> Task instructions
What you produce should be every line from the data that includes "Starts".

> Records supplied

Start of Block

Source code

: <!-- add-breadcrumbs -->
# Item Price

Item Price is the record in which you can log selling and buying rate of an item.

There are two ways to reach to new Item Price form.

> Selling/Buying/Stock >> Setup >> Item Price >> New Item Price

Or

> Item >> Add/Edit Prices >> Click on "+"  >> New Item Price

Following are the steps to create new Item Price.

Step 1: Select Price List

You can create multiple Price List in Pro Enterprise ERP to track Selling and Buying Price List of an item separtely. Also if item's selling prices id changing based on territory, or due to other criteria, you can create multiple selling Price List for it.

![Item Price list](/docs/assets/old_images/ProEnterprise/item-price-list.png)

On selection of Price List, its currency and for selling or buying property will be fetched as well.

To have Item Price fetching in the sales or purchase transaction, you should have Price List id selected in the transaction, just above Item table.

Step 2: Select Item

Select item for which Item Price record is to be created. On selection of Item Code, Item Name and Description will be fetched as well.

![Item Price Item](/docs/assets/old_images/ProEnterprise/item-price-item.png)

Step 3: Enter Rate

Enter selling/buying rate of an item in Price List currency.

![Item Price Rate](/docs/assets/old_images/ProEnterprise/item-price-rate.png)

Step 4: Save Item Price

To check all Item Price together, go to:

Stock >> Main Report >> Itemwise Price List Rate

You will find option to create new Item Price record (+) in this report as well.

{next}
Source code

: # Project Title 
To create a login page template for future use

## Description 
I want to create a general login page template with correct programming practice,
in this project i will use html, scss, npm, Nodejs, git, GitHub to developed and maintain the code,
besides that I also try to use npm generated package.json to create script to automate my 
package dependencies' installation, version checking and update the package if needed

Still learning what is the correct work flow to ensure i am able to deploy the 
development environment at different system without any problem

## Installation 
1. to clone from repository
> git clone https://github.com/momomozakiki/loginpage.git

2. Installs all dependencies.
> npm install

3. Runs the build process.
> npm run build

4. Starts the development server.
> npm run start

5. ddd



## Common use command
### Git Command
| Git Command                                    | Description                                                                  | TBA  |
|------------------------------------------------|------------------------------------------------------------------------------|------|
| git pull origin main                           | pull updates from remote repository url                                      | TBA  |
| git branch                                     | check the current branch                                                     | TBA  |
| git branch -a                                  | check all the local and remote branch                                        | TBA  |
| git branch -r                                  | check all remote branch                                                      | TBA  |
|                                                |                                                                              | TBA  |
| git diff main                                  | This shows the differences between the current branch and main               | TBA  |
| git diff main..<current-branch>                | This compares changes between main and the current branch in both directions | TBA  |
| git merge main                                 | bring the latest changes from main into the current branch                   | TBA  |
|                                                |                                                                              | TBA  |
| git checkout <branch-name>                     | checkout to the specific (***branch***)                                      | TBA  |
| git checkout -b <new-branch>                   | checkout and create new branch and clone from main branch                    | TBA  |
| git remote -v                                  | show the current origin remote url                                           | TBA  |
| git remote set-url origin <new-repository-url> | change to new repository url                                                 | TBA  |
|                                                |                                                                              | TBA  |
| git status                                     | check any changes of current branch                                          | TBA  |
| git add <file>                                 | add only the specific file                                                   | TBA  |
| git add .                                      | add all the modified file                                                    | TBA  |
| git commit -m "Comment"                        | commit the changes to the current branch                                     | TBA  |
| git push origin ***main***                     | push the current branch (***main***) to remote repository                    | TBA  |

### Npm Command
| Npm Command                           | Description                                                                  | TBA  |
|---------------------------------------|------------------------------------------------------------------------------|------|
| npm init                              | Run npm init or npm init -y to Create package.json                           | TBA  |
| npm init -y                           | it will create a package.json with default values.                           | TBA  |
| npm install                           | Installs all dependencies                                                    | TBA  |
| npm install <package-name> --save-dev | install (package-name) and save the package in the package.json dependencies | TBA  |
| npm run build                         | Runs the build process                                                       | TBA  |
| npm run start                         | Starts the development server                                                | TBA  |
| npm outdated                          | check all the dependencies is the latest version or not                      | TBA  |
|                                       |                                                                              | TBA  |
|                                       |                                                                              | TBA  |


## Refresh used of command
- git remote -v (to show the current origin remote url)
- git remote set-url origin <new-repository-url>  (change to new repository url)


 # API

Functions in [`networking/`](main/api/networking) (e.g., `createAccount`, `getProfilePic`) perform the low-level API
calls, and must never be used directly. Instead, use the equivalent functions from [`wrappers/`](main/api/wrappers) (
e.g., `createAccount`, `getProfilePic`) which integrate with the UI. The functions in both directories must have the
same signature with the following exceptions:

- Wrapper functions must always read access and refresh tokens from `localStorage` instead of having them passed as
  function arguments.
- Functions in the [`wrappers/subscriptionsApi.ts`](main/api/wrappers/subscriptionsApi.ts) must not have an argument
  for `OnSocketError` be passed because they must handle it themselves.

End of Block

> Exercise solution
4. Starts the development server.
| npm run start                         | Starts the development server                                                | TBA  |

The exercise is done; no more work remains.